Hedges resisted any attempts to classify his music as "new age'' or anything else, his manager said. "To some extent I think he felt a little bit restricted by the categorization that happens in the commercial end of music,'' Burgess said. "It becomes an impediment to some extent.''
Hedges himself sometimes described his music tongue-in-cheek as "acoustic thrash'', "edgy pastoral", "new edge'', and "deep-tissue gladiator guitar,'' according to Windham Hill's Web site.
A native of Oklahoma, he had trained classically on the guitar, earned a degree in composition at the Peabody Conservatory in Baltimore, and studied electronic music at Stanford University, according to another Web site devoted to Hedges. "He was a great friend and one of the most brilliant musicians in America,'' musician David Crosby, one of many to collaborate with Hedges, told the Associated Press.
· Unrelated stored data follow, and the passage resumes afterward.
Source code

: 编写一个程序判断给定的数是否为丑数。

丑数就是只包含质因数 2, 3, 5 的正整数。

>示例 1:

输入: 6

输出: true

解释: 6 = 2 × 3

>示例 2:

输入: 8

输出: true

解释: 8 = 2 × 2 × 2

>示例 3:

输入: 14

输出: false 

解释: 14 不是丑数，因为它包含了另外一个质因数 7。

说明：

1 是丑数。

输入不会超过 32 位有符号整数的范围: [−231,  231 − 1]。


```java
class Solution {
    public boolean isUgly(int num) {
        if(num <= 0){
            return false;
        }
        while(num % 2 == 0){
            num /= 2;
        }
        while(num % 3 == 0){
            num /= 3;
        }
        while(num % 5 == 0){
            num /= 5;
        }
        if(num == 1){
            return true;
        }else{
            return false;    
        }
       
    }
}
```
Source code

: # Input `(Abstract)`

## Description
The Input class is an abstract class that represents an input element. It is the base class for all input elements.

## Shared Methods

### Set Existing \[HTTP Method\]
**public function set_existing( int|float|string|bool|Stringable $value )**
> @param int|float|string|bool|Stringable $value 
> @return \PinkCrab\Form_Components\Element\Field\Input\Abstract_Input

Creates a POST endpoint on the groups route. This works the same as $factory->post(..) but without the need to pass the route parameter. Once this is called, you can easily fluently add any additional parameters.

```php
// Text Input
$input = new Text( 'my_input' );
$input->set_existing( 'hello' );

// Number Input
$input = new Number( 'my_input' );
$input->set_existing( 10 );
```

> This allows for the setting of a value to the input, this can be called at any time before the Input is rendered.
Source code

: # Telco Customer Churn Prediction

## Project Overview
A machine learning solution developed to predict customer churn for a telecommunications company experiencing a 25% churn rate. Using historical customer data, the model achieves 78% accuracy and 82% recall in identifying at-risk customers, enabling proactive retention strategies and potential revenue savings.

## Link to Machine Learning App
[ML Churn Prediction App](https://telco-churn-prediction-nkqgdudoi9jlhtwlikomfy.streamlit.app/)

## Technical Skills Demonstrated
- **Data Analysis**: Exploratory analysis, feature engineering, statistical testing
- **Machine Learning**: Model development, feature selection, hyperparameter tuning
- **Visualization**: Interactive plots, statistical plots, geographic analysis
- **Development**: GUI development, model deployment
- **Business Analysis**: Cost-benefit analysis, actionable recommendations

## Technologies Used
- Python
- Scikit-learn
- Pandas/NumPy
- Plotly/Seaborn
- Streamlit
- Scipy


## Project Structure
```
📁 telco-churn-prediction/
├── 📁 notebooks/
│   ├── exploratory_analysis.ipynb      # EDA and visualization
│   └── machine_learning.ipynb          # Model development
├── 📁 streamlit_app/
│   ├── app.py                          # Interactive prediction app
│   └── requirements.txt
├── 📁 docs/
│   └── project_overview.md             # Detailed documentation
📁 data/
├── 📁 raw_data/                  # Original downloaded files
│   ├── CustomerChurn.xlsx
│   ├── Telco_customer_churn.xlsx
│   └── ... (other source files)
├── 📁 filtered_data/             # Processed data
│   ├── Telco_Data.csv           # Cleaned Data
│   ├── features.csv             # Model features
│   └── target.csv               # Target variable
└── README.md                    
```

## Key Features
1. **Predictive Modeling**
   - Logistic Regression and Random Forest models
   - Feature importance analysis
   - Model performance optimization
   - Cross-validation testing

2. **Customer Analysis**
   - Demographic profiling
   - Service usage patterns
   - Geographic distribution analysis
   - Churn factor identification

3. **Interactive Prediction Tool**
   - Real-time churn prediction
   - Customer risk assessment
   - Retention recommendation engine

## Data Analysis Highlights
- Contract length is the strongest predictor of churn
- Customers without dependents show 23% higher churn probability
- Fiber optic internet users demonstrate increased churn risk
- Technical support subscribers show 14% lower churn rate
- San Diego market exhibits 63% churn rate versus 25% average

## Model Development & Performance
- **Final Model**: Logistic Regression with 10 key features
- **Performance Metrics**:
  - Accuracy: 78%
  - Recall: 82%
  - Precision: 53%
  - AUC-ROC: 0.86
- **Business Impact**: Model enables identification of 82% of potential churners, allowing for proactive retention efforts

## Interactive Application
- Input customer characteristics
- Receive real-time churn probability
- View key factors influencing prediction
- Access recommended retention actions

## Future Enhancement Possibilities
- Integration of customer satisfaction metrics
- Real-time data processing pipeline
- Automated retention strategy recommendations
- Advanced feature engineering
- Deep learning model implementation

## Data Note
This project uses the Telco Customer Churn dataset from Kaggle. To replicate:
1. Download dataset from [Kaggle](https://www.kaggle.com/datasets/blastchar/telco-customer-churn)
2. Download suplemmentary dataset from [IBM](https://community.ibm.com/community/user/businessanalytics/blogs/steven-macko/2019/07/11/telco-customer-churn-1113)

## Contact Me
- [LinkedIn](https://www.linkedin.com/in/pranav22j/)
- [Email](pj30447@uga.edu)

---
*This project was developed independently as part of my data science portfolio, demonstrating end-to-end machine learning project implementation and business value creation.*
Hedges also had worked with Joni Mitchell, Neil Young, Graham Nash, Dweezil Zappa, Michael Manring and Bobby McFerrin, according to his biographical sources. Windham Hill co-founder and guitarist Will Ackerman first heard Hedges play during a gig in Palo Alto and later recalled, ""Michael tore my head off. It was like watching the guitar being reinvented.'' Hedges' first album, "Breakfast in the Field,'' recorded in 1983, "was looked upon as being groundbreaking,'' Burgess said. In his second album, " Aerial Boundaries'', released in 1984, Hedges "blew the genre apart,'' according to a 1990 cover story in "Guitar Player'' magazine.
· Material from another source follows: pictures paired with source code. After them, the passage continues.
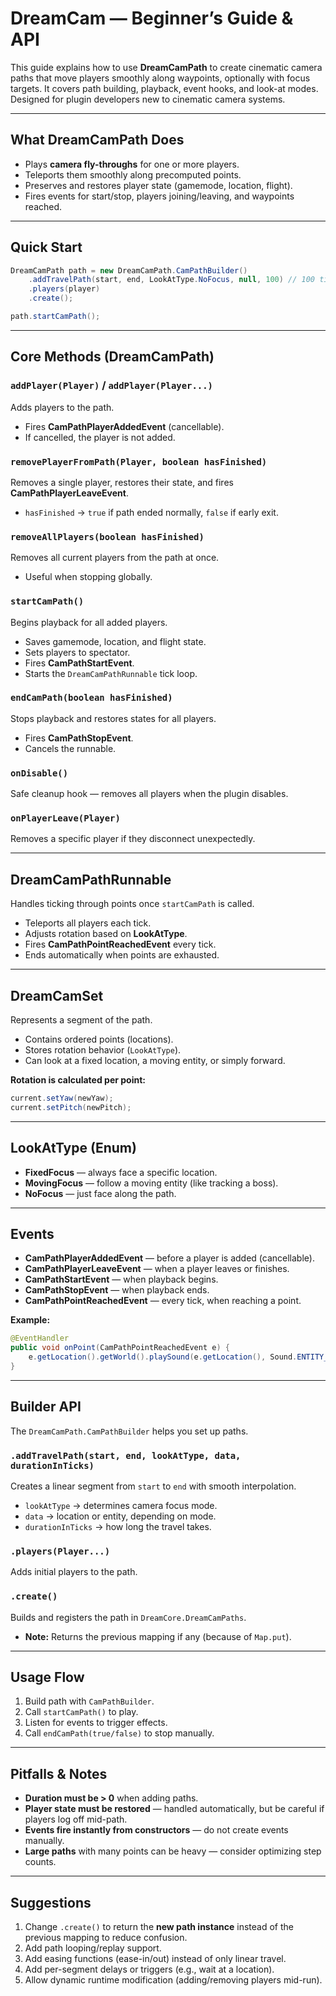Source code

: # DreamCam — Beginner’s Guide & API

This guide explains how to use **DreamCamPath** to create cinematic camera paths that move players smoothly along waypoints, optionally with focus targets. It covers path building, playback, event hooks, and look-at modes. Designed for plugin developers new to cinematic camera systems.

---

## What DreamCamPath Does

* Plays **camera fly-throughs** for one or more players.
* Teleports them smoothly along precomputed points.
* Preserves and restores player state (gamemode, location, flight).
* Fires events for start/stop, players joining/leaving, and waypoints reached.

---

## Quick Start

```java
DreamCamPath path = new DreamCamPath.CamPathBuilder()
    .addTravelPath(start, end, LookAtType.NoFocus, null, 100) // 100 ticks long
    .players(player)
    .create();

path.startCamPath();
```

---

## Core Methods (DreamCamPath)

### `addPlayer(Player)` / `addPlayer(Player...)`

Adds players to the path.

* Fires **CamPathPlayerAddedEvent** (cancellable).
* If cancelled, the player is not added.

### `removePlayerFromPath(Player, boolean hasFinished)`

Removes a single player, restores their state, and fires **CamPathPlayerLeaveEvent**.

* `hasFinished` → `true` if path ended normally, `false` if early exit.

### `removeAllPlayers(boolean hasFinished)`

Removes all current players from the path at once.

* Useful when stopping globally.

### `startCamPath()`

Begins playback for all added players.

* Saves gamemode, location, and flight state.
* Sets players to spectator.
* Fires **CamPathStartEvent**.
* Starts the `DreamCamPathRunnable` tick loop.

### `endCamPath(boolean hasFinished)`

Stops playback and restores states for all players.

* Fires **CamPathStopEvent**.
* Cancels the runnable.

### `onDisable()`

Safe cleanup hook — removes all players when the plugin disables.

### `onPlayerLeave(Player)`

Removes a specific player if they disconnect unexpectedly.

---

## DreamCamPathRunnable

Handles ticking through points once `startCamPath` is called.

* Teleports all players each tick.
* Adjusts rotation based on **LookAtType**.
* Fires **CamPathPointReachedEvent** every tick.
* Ends automatically when points are exhausted.

---

## DreamCamSet

Represents a segment of the path.

* Contains ordered points (locations).
* Stores rotation behavior (`LookAtType`).
* Can look at a fixed location, a moving entity, or simply forward.

**Rotation is calculated per point:**

```java
current.setYaw(newYaw);
current.setPitch(newPitch);
```

---

## LookAtType (Enum)

* **FixedFocus** — always face a specific location.
* **MovingFocus** — follow a moving entity (like tracking a boss).
* **NoFocus** — just face along the path.

---

## Events

* **CamPathPlayerAddedEvent** — before a player is added (cancellable).
* **CamPathPlayerLeaveEvent** — when a player leaves or finishes.
* **CamPathStartEvent** — when playback begins.
* **CamPathStopEvent** — when playback ends.
* **CamPathPointReachedEvent** — every tick, when reaching a point.

**Example:**

```java
@EventHandler
public void onPoint(CamPathPointReachedEvent e) {
    e.getLocation().getWorld().playSound(e.getLocation(), Sound.ENTITY_FIREWORK_ROCKET_BLAST, 1f, 1f);
}
```

---

## Builder API

The `DreamCamPath.CamPathBuilder` helps you set up paths.

### `.addTravelPath(start, end, lookAtType, data, durationInTicks)`

Creates a linear segment from `start` to `end` with smooth interpolation.

* `lookAtType` → determines camera focus mode.
* `data` → location or entity, depending on mode.
* `durationInTicks` → how long the travel takes.

### `.players(Player...)`

Adds initial players to the path.

### `.create()`

Builds and registers the path in `DreamCore.DreamCamPaths`.

* **Note:** Returns the previous mapping if any (because of `Map.put`).

---

## Usage Flow

1. Build path with `CamPathBuilder`.
2. Call `startCamPath()` to play.
3. Listen for events to trigger effects.
4. Call `endCamPath(true/false)` to stop manually.

---

## Pitfalls & Notes

* **Duration must be > 0** when adding paths.
* **Player state must be restored** — handled automatically, but be careful if players log off mid-path.
* **Events fire instantly from constructors** — do not create events manually.
* **Large paths** with many points can be heavy — consider optimizing step counts.

---

## Suggestions

1. Change `.create()` to return the **new path instance** instead of the previous mapping to reduce confusion.
2. Add path looping/replay support.
3. Add easing functions (ease-in/out) instead of only linear travel.
4. Add per-segment delays or triggers (e.g., wait at a location).
5. Allow dynamic runtime modification (adding/removing players mid-run).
"Aerial Boundaries'' also was nominated for a Grammy award, as was "Taproot,'' released in 1990. Hedges recorded seven albums, most recently ""Oracle'' in 1996. He was working on a new album tentatively called "Torched'' at the time of his death.
Hedges also was working on projects at his private Naked Ear Music recording studio in Mendocino and was scheduled to tour 14 East Coast cities with other Windham Hill artists in the spring. Authorities still weren't certain Wednesday exactly when Hedges died, but said they believed he was dead for at least two days before his body was found by members of a county road crew 1 mile west of Fish Rock Road.
He had [apparently] been thrown from his 1986 BMW, which had tumbled 120 feet over the cliff, apparently after skidding on a rain-slicked S-curve, California Highway Patrol spokesman Bob Burke said. Worn tires and speed may have contributed to the crash, Burke said . It appeared Hedges had died close to instantly, Deputy Mendocino County Coroner Kevin Broin said.
Hedges had flown back to San Francisco from New York on Friday evening and called Burgess from the plane, but the accident could have occurred as late as Sunday or Monday, Broin said. Burgess said family and friends in Mendocino expected Hedges' return late Friday but weren't worried when he didn't appear because he liked to be flexible about his schedule.
"We just thought maybe he'd popped over to Harbin (Hot Springs in Lake County) for a couple of days,'' Burgess said. ''We weren't alarmed until the Sheriff's Office came to visit.''
Hedges' sons from a previous marriage, Mischa, 13, and Jasper, 11, lived with their father in Mendocino, Burgess said. "Needless to say, they're devastated,'' he said. A trust fund has been set up to benefit Hedges' sons. Contributions may be made to the Children of Michael Hedges, care of Bank of America, 228 North Main St., Fort Bragg 95437.
This story includes information from Windham Hill's Web site and Nomad Land, a Web site devoted to Michael Hedges, and the New Rolling Stone Encyclopedia of Rock and Roll.